Sassy wollte gerade nachfragen, als sie schnelle Schritte hörte, die die Treppen zu ihnen hinauf eilten.
Kyra riss die Türe, welche Ladira zuvor wieder geschlossen hatte, auf und ihr Blick verriet, dass es keine guten Nachrichten gab.
"Am schwarzen Thron! Heerscharen.. Dämonen und Biester aus den Unterlanden!", keuchte sie völlig außer Atem.
Sassy sah sie ernst an: "Sie sind also aus den Löchern dieser verfluchten Ebenen gekrochen!"
Shanora dachte an einen seltsamen Traum zurück, den sie am letzten Weihnachtsabend gehabt hatte.
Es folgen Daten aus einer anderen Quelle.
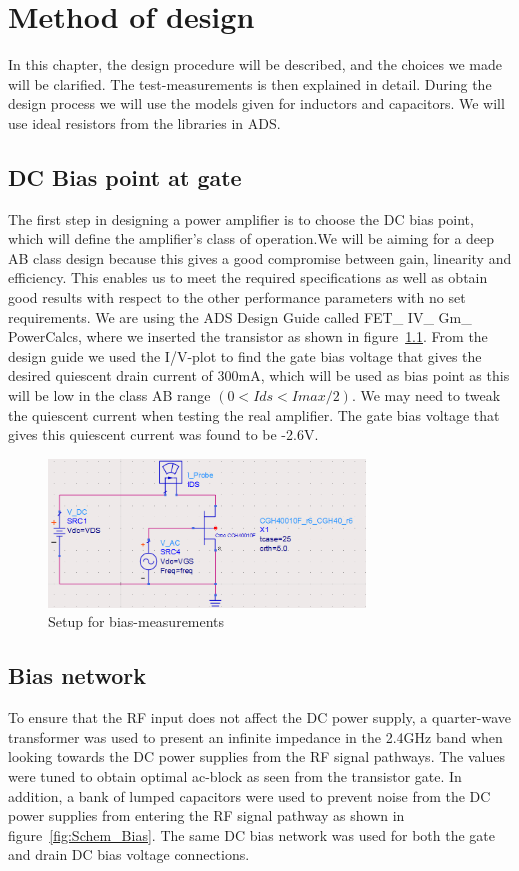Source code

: \chapter{Method of design}
  In this chapter, the design procedure will be described, and the choices we made will be clarified. The test-measurements is then explained in detail. During the design process we will use the models given for inductors and capacitors. We will use ideal resistors from the libraries in ADS.
  \section{DC Bias point at gate}
    The first step in designing a power amplifier is to choose the DC bias point, which will define the amplifier’s class of operation.We will be aiming for a deep AB class design because this gives a good compromise between gain, linearity and efficiency. This enables us to meet the required specifications as well as obtain good results with respect to the other performance parameters with no set requirements.
    We are using the ADS Design Guide called FET\_ IV\_ Gm\_ PowerCalcs, where we inserted the transistor as shown in figure~\ref{fig:fig_bias_sim}. From the design guide we used the I/V-plot to find the gate bias voltage that gives the desired quiescent drain current of 300mA, which will be used as bias point as this will be low in the class AB range $(0 < Ids < Imax/2)$. We may need to tweak the quiescent current when testing the real amplifier. The gate bias voltage that gives this quiescent current was found to be -2.6V.

  \begin{figure}[h]
	  \centering
	  \includegraphics[width=0.75\textwidth]{img/IV_simulation}
	  \caption{Setup for bias-measurements}
	  \label{fig:fig_bias_sim}
  \end{figure}

  \section{Bias network}
  To ensure that the RF input does not affect the DC power supply, a quarter-wave transformer was used to present an infinite impedance in the 2.4GHz band when looking towards the DC power supplies from the RF signal pathways. The values were tuned to obtain optimal ac-block as seen from the transistor gate. In addition, a bank of lumped capacitors were used to prevent noise from the DC power supplies from entering the RF signal pathway as shown in figure~\ref{fig:Schem_Bias}. The same DC bias network was used for both the gate and drain DC bias voltage connections.
  
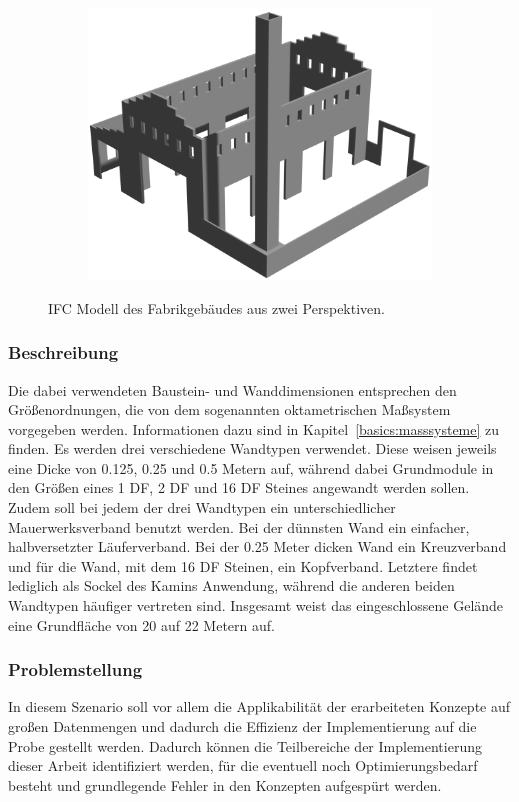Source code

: \begin{figure}[hb!]
\begin{subfigure}[b]{0.49\columnwidth}
    \includegraphics[width=\columnwidth]{fig/scenario3_render_ifc2.png}
  \end{subfigure}
  \caption{IFC Modell des Fabrikgebäudes aus zwei Perspektiven.}\label{fig:scenarios:Scenario3 Gebaeudeplan}
\end{figure}

\subsubsection*{Beschreibung}
Die dabei verwendeten Baustein- und Wanddimensionen entsprechen den Größenordnungen, die von dem sogenannten oktametrischen Maßsystem vorgegeben werden.
Informationen dazu sind in Kapitel~\ref{basics:masssysteme} zu finden.
Es werden drei verschiedene Wandtypen verwendet.
Diese weisen jeweils eine Dicke von 0.125, 0.25 und 0.5 Metern auf, während dabei Grundmodule in den Größen eines 1 DF, 2 DF und 16 DF Steines angewandt werden sollen.
Zudem soll bei jedem der drei Wandtypen ein unterschiedlicher Mauerwerksverband benutzt werden.
Bei der dünnsten Wand ein einfacher, halbversetzter Läuferverband.
Bei der 0.25 Meter dicken Wand ein Kreuzverband und für die Wand, mit dem 16 DF Steinen, ein Kopfverband.
Letztere findet lediglich als Sockel des Kamins Anwendung, während die anderen beiden Wandtypen häufiger vertreten sind.
Insgesamt weist das eingeschlossene Gelände eine Grundfläche von 20 auf 22 Metern auf.

\subsubsection*{Problemstellung}
In diesem Szenario soll vor allem die Applikabilität der erarbeiteten Konzepte auf großen Datenmengen und dadurch die Effizienz der Implementierung auf die Probe gestellt werden.
Dadurch können die Teilbereiche der Implementierung dieser Arbeit identifiziert werden, für die eventuell noch Optimierungsbedarf besteht und grundlegende Fehler in den Konzepten aufgespürt werden.

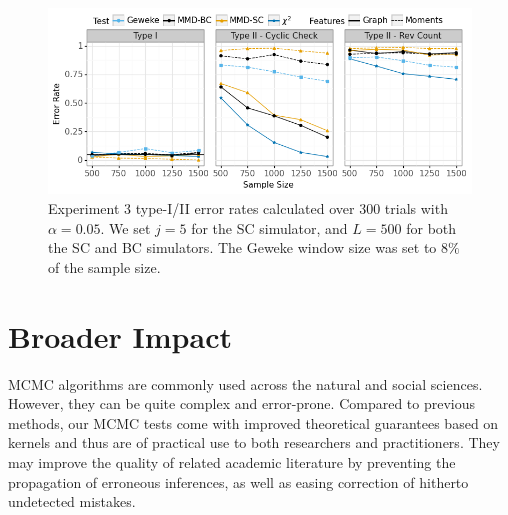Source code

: \documentclass{article}
\begin{document}
\begin{figure}
    \centering
    \includegraphics[width=\textwidth]{figures/results_3.png}
    \caption{Experiment 3 type-I/II error rates calculated over 300 trials with $\alpha=0.05$. We set $j=5$ for the SC simulator, and $L=500$ for both the SC and BC simulators. The Geweke window size was set to $8\%$ of the sample size.
    }
    \label{fig:ex3_comparison}
\end{figure}


\section{Broader Impact}
MCMC algorithms are commonly used across the natural and social sciences. However, they can be quite complex and error-prone. Compared to previous methods, our MCMC tests come with improved theoretical guarantees based on kernels and thus are of practical use to both researchers and practitioners. They may improve the quality of related academic literature by preventing the propagation of erroneous inferences, as well as easing correction of hitherto undetected mistakes.


\end{document}

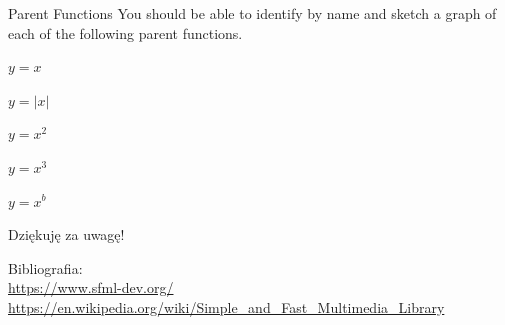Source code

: \documentclass[12pt]{beamer}
\begin{document}



    



    \begin{frame}[t]{Parent Functions}\vspace{4pt}
        You should be able to identify by name and sketch a graph 
        of each of the following parent functions.
        \begin{enumerate}
            \begin{multicols}{3}
                \item $y=x$
                \item $y=|x|$
                \item $y=x^2$
                \item $y=x^3$
                \item $y=x^b$
            \end{multicols}
        \end{enumerate}

    \end{frame}



    \begin{frame}

        \flushleft
        \huge{Dziękuję za uwagę!}

        \vspace{90pt}

        \large{Bibliografia:} \\

        \textcolor{green}{
            \url{https://www.sfml-dev.org/} \\
            \url{https://en.wikipedia.org/wiki/Simple_and_Fast_Multimedia_Library} \\
        }
        

    \end{frame}
\end{document}
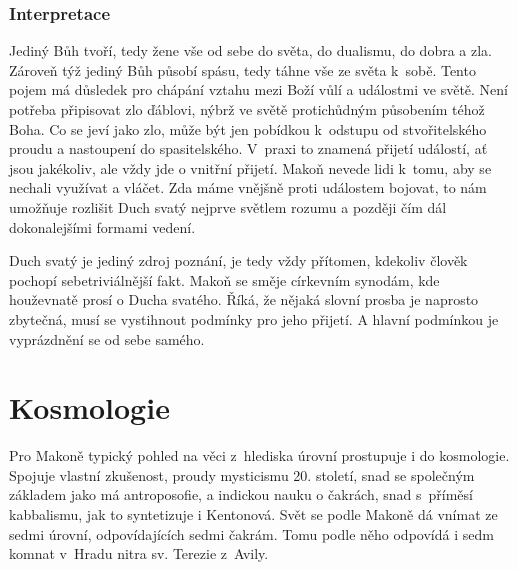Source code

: \subsubsection*{Interpretace}

Jediný Bůh tvoří, tedy žene vše od sebe do světa, do dualismu, do dobra a zla.
Zároveň týž jediný Bůh působí spásu, tedy táhne vše ze světa k~sobě. Tento pojem
má důsledek pro chápání vztahu mezi Boží vůlí a událostmi ve světě. Není potřeba
připisovat zlo ďáblovi, nýbrž ve světě protichůdným působením téhož Boha. Co se
jeví jako zlo, může být jen pobídkou k~odstupu od stvořitelského proudu a
nastoupení do spasitelského. V~praxi to znamená přijetí událostí, ať jsou
jakékoliv, ale vždy jde o vnitřní přijetí. Makoň nevede lidi k~tomu, aby se
nechali využívat a vláčet. Zda máme vnějšně proti událostem bojovat, to nám
umožňuje rozlišit Duch svatý nejprve světlem rozumu a později čím dál
dokonalejšími formami vedení.

Duch svatý je jediný zdroj poznání, je tedy vždy přítomen, kdekoliv člověk
pochopí sebetriviálnější fakt. Makoň se směje
církevním synodám, kde houževnatě prosí o Ducha
svatého. Říká,
že nějaká slovní prosba je naprosto zbytečná, musí se vystihnout podmínky pro
jeho přijetí. A hlavní podmínkou je vyprázdnění se od sebe samého.

\section{Kosmologie}

Pro Makoně typický pohled na věci z~hlediska úrovní prostupuje i do kosmologie.
Spojuje vlastní zkušenost, proudy mysticismu 20. století, snad se společným
základem jako má antroposofie,\cite{Bezdek2009thesis} a indickou nauku o
čakrách,\cite{atwell2013osi} snad s~příměsí kabbalismu, jak to syntetizuje i
Kentonová.\cite{kenton2015kabbalistic} Svět se podle Makoně dá vnímat ze sedmi
úrovní, odpovídajících sedmi čakrám. Tomu podle něho odpovídá i sedm komnat v~Hradu
nitra\cite{teresa1588castillo} sv. Terezie z~Avily.

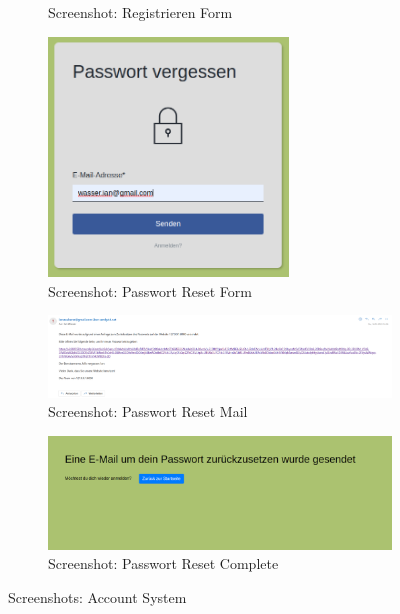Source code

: \begin{figure}[htp]
\begin{subfigure}[b]{0.32\textwidth}
        \caption{Screenshot: Registrieren Form}
        \label{fig:r-register}
    \end{subfigure}
    \begin{subfigure}[b]{0.32\textwidth}
        \centering
        \includegraphics[width=0.7\textwidth]{images/Auth3.png}
        \caption{Screenshot: Passwort Reset Form}
        \label{fig:r-reset}
    \end{subfigure}
    \begin{subfigure}[b]{\textwidth}
        \centering
        \includegraphics[width=\textwidth]{images/Auth4.png}
        \caption{Screenshot: Passwort Reset Mail}
        \label{fig:r-reset-mail}
    \end{subfigure}
    \begin{subfigure}[b]{\textwidth}
        \centering
        \includegraphics[width=\textwidth]{images/Auth5.png}
        \caption{Screenshot: Passwort Reset Complete}
        \label{fig:r-reset-complete}
    \end{subfigure}
    \caption{Screenshots: Account System}
    \label{fig:r-auth}
\end{figure}

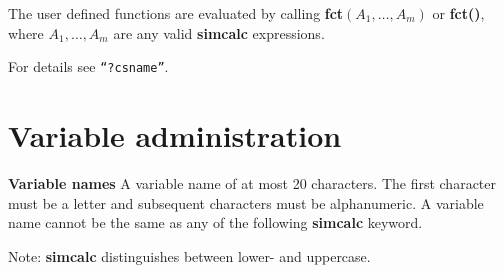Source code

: \leer\leer
The user defined functions are evaluated by calling {\bf fct$(A_1,\ldots,A_m)$}
or {\bf fct()}, where \linebreak
{\bf $A_1,\ldots,A_m$} are any valid {\bf simcalc} expressions.

For details see {\tt ``?csname''}.


\newpage


\section{Variable administration}
\leer
{\bf Variable names}
\leer
A variable name  of at most 20 characters. The first character must be
a letter and subsequent characters must be alphanumeric. A variable name cannot be
the same as any of the following {\bf simcalc} keyword. 

Note: {\bf simcalc} distinguishes between lower- and uppercase.


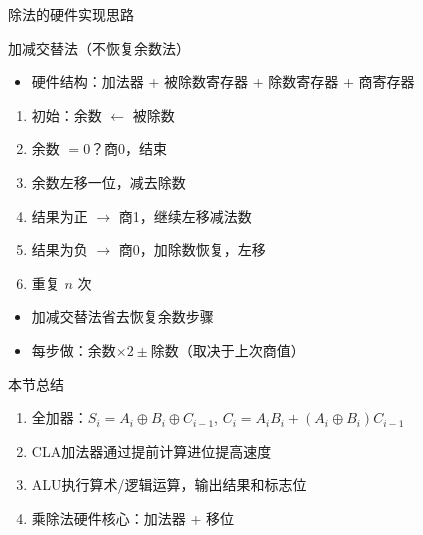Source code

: \documentclass[10pt, aspectratio=169]{beamer}
\begin{document}
\begin{frame}{除法的硬件实现思路}
    \begin{block}{加减交替法（不恢复余数法）}
        \begin{itemize}
            \item 硬件结构：加法器 + 被除数寄存器 + 除数寄存器 + 商寄存器
        \end{itemize}
    \end{block}
    \vspace{0.3em}
    \begin{enumerate}
        \item 初始：余数 $\leftarrow$ 被除数
        \item 余数 $= 0$？商0，结束
        \item 余数左移一位，减去除数
        \item 结果为正 $\to$ 商1，继续左移减法数
        \item 结果为负 $\to$ 商0，加除数恢复，左移
        \item 重复 $n$ 次
    \end{enumerate}
    \vspace{0.3em}
    \begin{itemize}
        \item 加减交替法省去恢复余数步骤
        \item 每步做：余数$\times 2 \pm$除数（取决于上次商值）
    \end{itemize}
\end{frame}

\begin{frame}{本节总结}
    \begin{enumerate}
        \item 全加器：$S_i = A_i \oplus B_i \oplus C_{i-1}$, $C_i = A_iB_i + (A_i\oplus B_i)C_{i-1}$
        \item CLA加法器通过提前计算进位提高速度
        \item ALU执行算术/逻辑运算，输出结果和标志位
        \item 乘除法硬件核心：加法器 + 移位
    \end{enumerate}
\end{frame}
\end{document}
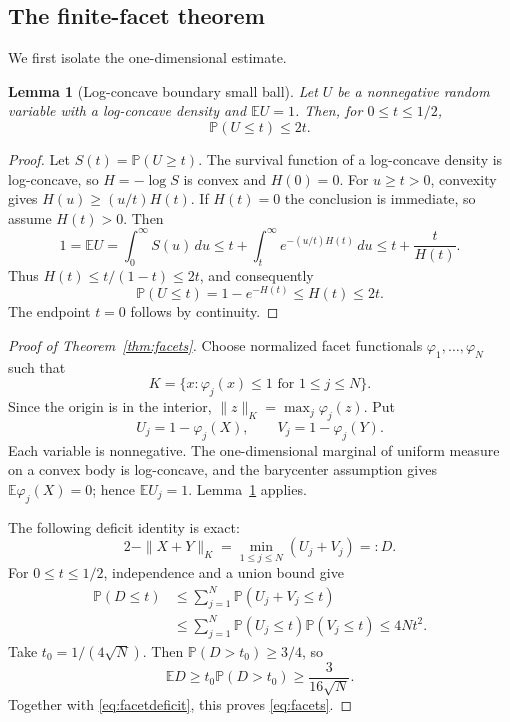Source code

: \documentclass[11pt]{article}
\newtheorem{lemma}{Lemma}
\newcommand{\E}{\mathbb E}
\newcommand{\Pp}{\mathbb P}
\begin{document}
\subsection{The finite-facet theorem}

We first isolate the one-dimensional estimate.

\begin{lemma}[Log-concave boundary small ball]\label{lem:smallball}
Let $U$ be a nonnegative random variable with a log-concave density and
$\E U=1$.  Then, for $0\le t\le1/2$,
\[
 \Pp(U\le t)\le2t.
\]
\end{lemma}

\begin{proof}
Let $S(t)=\Pp(U\ge t)$.  The survival function of a log-concave density is
log-concave, so $H=-\log S$ is convex and $H(0)=0$.  For $u\ge t>0$,
convexity gives $H(u)\ge(u/t)H(t)$.  If $H(t)=0$ the conclusion is
immediate, so assume $H(t)>0$.  Then
\[
 1=\E U=\int_0^\infty S(u)\,du
 \le t+\int_t^\infty e^{-(u/t)H(t)}\,du
 \le t+\frac{t}{H(t)}.
\]
Thus $H(t)\le t/(1-t)\le2t$, and consequently
\[
 \Pp(U\le t)=1-e^{-H(t)}\le H(t)\le2t.
\]
The endpoint $t=0$ follows by continuity.
\end{proof}

\begin{proof}[Proof of Theorem~\ref{thm:facets}]
Choose normalized facet functionals $\varphi_1,\ldots,\varphi_N$ such that
\[
 K=\{x:\varphi_j(x)\le1\text{ for }1\le j\le N\}.
\]
Since the origin is in the interior,
$\|z\|_K=\max_j\varphi_j(z)$.  Put
\[
 U_j=1-\varphi_j(X),\qquad V_j=1-\varphi_j(Y).
\]
Each variable is nonnegative.  The one-dimensional marginal of uniform
measure on a convex body is log-concave, and the barycenter assumption gives
$\E\varphi_j(X)=0$; hence $\E U_j=1$.  Lemma~\ref{lem:smallball} applies.

The following deficit identity is exact:
\begin{equation}\label{eq:facetdeficit}
 2-\|X+Y\|_K=\min_{1\le j\le N}(U_j+V_j)=:D.
\end{equation}
For $0\le t\le1/2$, independence and a union bound give
\begin{align*}
 \Pp(D\le t)
 &\le\sum_{j=1}^N\Pp(U_j+V_j\le t)\\
 &\le\sum_{j=1}^N\Pp(U_j\le t)\Pp(V_j\le t)
 \le4Nt^2.
\end{align*}
Take $t_0=1/(4\sqrt N)$.  Then $\Pp(D>t_0)\ge3/4$, so
\[
 \E D\ge t_0\Pp(D>t_0)\ge\frac{3}{16\sqrt N}.
\]
Together with \eqref{eq:facetdeficit}, this proves \eqref{eq:facets}.
\end{proof}
\end{document}
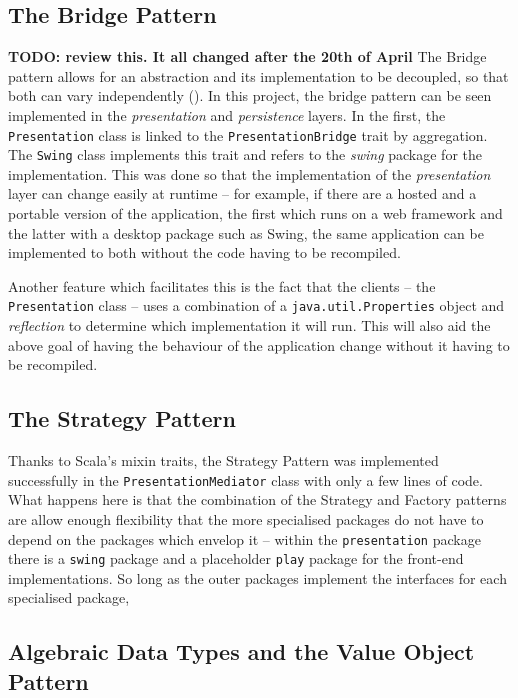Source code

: \subsection{The Bridge Pattern} \label{sec:Implementation.TheBridgePattern}
\textbf{TODO: review this. It all changed after the 20th of April}
The Bridge pattern allows for an abstraction and its implementation to be
decoupled, so that both can vary independently
(\cite[][Ch.~7,Location~2699]{nikolov2016scala}). In this project, the bridge
pattern can be seen implemented in the \emph{presentation} and
\emph{persistence} layers. In the first, the \texttt{Presentation} class is
linked to the \texttt{PresentationBridge} trait by aggregation. The
\texttt{Swing} class implements this trait and refers to the \emph{swing}
package for the implementation. This was done so that the implementation of the
\emph{presentation} layer can change easily at runtime -- for example, if there
are a hosted and a portable version of the application, the first which runs on
a web framework and the latter with a desktop package such as Swing, the same
application can be implemented to both without the code having to be
recompiled.

Another feature which facilitates this is the fact that the clients -- the
\texttt{Presentation} class -- uses a combination of a
\texttt{java.util.Properties} object and \emph{reflection} to determine which
implementation it will run. This will also aid the above goal of having the
behaviour of the application change without it having to be recompiled.


\subsection{The Strategy Pattern} \label{sec:Implementation.TheStrategyPattern}

Thanks to Scala's mixin traits, the Strategy Pattern was implemented
successfully in the \texttt{PresentationMediator} class with only a few lines
of code. What happens here is that the combination of the Strategy and Factory
patterns are allow enough flexibility that the more specialised packages do not
have to depend on the packages which envelop it -- within the
\texttt{presentation} package there is a \texttt{swing} package and a
placeholder \texttt{play} package for the front-end implementations. So long as
the outer packages implement the interfaces for each specialised package, 

\subsection{Algebraic Data Types and the Value Object Pattern} \label{sec:Implementation.ADTAndValueObject}

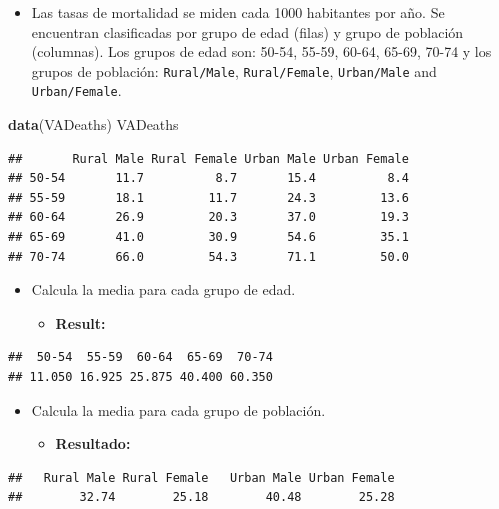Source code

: \documentclass[]{book}
\newenvironment{Shaded}{\begin{snugshade}}{\end{snugshade}}
\newcommand{\KeywordTok}[1]{\textcolor[rgb]{0.13,0.29,0.53}{\textbf{#1}}}
\newcommand{\NormalTok}[1]{#1}
\providecommand{\tightlist}{%
  \setlength{\itemsep}{0pt}\setlength{\parskip}{0pt}}
\begin{document}
\begin{itemize}
\tightlist
\item
  Las tasas de mortalidad se miden cada 1000 habitantes por año. Se
  encuentran clasificadas por grupo de edad (filas) y grupo de población
  (columnas). Los grupos de edad son: 50-54, 55-59, 60-64, 65-69, 70-74
  y los grupos de población: \texttt{Rural/Male}, \texttt{Rural/Female},
  \texttt{Urban/Male} and \texttt{Urban/Female}.
\end{itemize}

\begin{Shaded}
\begin{Highlighting}[]
\KeywordTok{data}\NormalTok{(VADeaths)}
\NormalTok{VADeaths}
\end{Highlighting}
\end{Shaded}

\begin{verbatim}
##       Rural Male Rural Female Urban Male Urban Female
## 50-54       11.7          8.7       15.4          8.4
## 55-59       18.1         11.7       24.3         13.6
## 60-64       26.9         20.3       37.0         19.3
## 65-69       41.0         30.9       54.6         35.1
## 70-74       66.0         54.3       71.1         50.0
\end{verbatim}

\begin{itemize}
\item
  Calcula la media para cada grupo de edad.

  \begin{itemize}
  \tightlist
  \item
    \textbf{Result:}
  \end{itemize}
\end{itemize}

\begin{verbatim}
##  50-54  55-59  60-64  65-69  70-74 
## 11.050 16.925 25.875 40.400 60.350
\end{verbatim}

\begin{itemize}
\item
  Calcula la media para cada grupo de población.

  \begin{itemize}
  \tightlist
  \item
    \textbf{Resultado:}
  \end{itemize}
\end{itemize}

\begin{verbatim}
##   Rural Male Rural Female   Urban Male Urban Female 
##        32.74        25.18        40.48        25.28
\end{verbatim}
\end{document}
Er hatte, damit geendet das sie am Fuße des schwarzen Throns ihr eigenes Grab gesehen hatte. Es war also so weit, das sollte ihr Ende sein.
Sassy stritt in der Zwischenzeit mit Kyra, was zu tun war, bis diese sich wütend auf die Suche nach Ladira begab.
Shanora stand langsam auf, fühlte sich benommen. Sie konnte Schwarzwasser sehen, in Flammen stehend. Delina und Marbas, blutend am Boden, sie Augen weit aufgerissen. Arya, durchbohrt von hunderten schwarzen Pfeilen in einem verlassenen Gebäude.
"Nein!", sie hielt sich den Kopf, "NEIN! Das lasse ich nicht zu!"
Sassy schien nicht allzu verwundert darüber zu sein: "Und darum habe ich etwas für dich!"
Shanora war bewusst, dass die Priesterin die Gabe der Voraussicht besaß, aber das sie all das geahnt hatte überraschte sie.
"Delina vertraute es mir einst an, die Hälfte einer gereinigten Welt!", Sassy zog einen weiß leuchtenden Kristall aus der Tasche ihres Umhangs: "Der Kristall der bei der Vernichtung Solons erschaffen wurde!"
Shanora konnte die Macht dieses Gegenstandes spüren: "Was soll ich tun, um das alles zu verhindern?"
Sassy nahm Shanoras Hände und lächelte sie liebevoll an: "Unsere Freunde kämpfen in einem aussichtslosen Krieg! Lassen wir sie wirklich im Stich?"
Shanora verstand sofort: "Ich breche den Bann, Elensar wird sich zu verteidigen wissen, während ich tue, was ich tun muss!"
Sassy nickte: "Elensar wird nicht fallen, Shanora! Wir werden es verteidigen!"